→ What to work on
Once the pictures are set aside, copy the data below exactly as it stands.

Dataset items
□ □ □ □
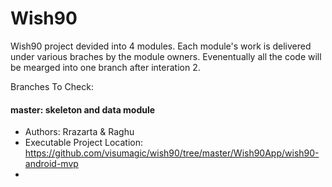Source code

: # Wish90

Wish90 project devided into 4 modules. Each module's work is delivered under various braches by the module owners. 
Evenentually all the code will be mearged into one branch after interation 2. 

Branches To Check:
#### master: skeleton and data module 
+ Authors: Rrazarta & Raghu
+ Executable Project Location: https://github.com/visumagic/wish90/tree/master/Wish90App/wish90-android-mvp
+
□ □ □ □
→ Task result
Source code

: # Wish90

Wish90 project devided into 4 modules. Each module's work is delivered under various braches by the module owners. 
Evenentually all the code will be mearged into one branch after interation 2. 

Branches To Check:
#### master: skeleton and data module 
+ Authors: Rrazarta & Raghu
+ Executable Project Location: https://github.com/visumagic/wish90/tree/master/Wish90App/wish90-android-mvp
+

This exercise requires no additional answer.